> **What the task requires**: In the entries below, find every line with "objective" and copy it.

> **Source data**:
+ + + + + + +

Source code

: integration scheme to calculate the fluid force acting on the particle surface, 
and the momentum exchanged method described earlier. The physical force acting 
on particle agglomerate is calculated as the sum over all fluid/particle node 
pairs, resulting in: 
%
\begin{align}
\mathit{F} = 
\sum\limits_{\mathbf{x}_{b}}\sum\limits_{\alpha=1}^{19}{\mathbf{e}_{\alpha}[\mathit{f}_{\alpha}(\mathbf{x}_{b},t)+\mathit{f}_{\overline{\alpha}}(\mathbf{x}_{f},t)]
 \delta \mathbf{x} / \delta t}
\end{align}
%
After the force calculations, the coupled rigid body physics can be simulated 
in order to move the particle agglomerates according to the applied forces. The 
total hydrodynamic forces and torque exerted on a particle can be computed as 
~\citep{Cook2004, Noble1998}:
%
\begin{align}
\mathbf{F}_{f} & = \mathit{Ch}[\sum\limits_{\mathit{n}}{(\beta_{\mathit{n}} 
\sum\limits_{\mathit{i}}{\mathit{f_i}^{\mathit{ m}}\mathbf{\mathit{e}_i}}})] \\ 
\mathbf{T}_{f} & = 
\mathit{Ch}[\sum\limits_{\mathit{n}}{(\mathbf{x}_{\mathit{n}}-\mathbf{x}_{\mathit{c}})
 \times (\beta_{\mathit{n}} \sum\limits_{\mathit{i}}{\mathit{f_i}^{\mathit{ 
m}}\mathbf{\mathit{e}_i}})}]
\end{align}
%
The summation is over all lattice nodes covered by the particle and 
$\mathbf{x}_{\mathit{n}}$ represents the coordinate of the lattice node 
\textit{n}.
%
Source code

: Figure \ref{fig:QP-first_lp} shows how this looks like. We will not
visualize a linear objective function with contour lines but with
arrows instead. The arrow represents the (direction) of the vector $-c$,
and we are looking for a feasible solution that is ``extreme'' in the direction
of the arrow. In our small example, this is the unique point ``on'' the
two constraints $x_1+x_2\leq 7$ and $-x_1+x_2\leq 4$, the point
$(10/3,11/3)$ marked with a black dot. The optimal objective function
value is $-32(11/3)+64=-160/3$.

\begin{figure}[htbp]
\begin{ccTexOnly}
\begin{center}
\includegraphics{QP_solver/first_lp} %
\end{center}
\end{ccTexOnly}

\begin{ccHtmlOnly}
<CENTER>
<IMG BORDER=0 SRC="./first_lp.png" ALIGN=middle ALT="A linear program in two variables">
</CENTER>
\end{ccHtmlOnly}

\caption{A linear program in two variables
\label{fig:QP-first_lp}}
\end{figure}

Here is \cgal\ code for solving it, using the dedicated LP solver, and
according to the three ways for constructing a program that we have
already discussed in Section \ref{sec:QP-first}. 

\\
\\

+ + + + + + +

> **Answer to this task**:
visualize a linear objective function with contour lines but with
$(10/3,11/3)$ marked with a black dot. The optimal objective function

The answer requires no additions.